Hello!

I am having some troubles with a particular regression. I have data from the labour force survey from 4 quarters (Jan 2019-Dec 19) and the end goal is to perform a Blinder-Oaxaca decomposition between the wages of males and females.

However before doing that, I wanted to run a simple wage regression.
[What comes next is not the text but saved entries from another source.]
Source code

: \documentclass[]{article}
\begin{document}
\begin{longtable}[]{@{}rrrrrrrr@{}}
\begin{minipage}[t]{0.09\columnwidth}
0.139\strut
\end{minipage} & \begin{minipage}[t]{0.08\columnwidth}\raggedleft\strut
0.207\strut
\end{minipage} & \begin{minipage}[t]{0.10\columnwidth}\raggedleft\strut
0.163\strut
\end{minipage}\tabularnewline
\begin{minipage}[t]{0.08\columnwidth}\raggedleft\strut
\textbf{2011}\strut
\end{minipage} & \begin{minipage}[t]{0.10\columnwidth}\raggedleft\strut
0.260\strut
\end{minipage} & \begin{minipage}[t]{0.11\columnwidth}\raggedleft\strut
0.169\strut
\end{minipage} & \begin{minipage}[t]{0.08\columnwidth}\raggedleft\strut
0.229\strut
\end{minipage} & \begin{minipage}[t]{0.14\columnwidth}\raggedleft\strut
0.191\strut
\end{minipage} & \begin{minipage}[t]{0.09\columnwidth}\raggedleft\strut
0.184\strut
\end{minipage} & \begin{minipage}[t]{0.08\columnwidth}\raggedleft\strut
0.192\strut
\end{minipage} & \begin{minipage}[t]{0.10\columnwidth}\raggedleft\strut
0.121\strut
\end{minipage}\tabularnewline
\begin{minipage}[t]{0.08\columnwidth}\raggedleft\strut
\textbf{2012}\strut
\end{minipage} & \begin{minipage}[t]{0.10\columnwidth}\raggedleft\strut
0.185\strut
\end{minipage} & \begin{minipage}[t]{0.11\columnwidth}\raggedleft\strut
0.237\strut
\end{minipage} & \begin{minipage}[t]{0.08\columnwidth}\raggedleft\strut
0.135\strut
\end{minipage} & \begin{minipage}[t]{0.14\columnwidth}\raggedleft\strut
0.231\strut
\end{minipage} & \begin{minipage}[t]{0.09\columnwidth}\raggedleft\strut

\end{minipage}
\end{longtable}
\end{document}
The variables I have included are: log hourly wage (dependent variable), number of years with current employer (YRSWEMPLOYER), number of dependendent children under the age of 16 (FDPCH16), occupation of respondent (OCCUPATION), industry the respondent works in (INDUSTRY), ethnicity (ETHNIC), region of UK (REGION), the quarter the data corresponds to (QRTR), the gender (SEX), the subject of degree if the respondent did a degree (DEGSUB), martial status (MARITALST), their degree classificsation (DEGCLS), age(AGEBAND), whether the respondent works full time (FTPT), if they work in the public or private sector (pubpriv) and the number of employees within their current firm (NOEMPLOY).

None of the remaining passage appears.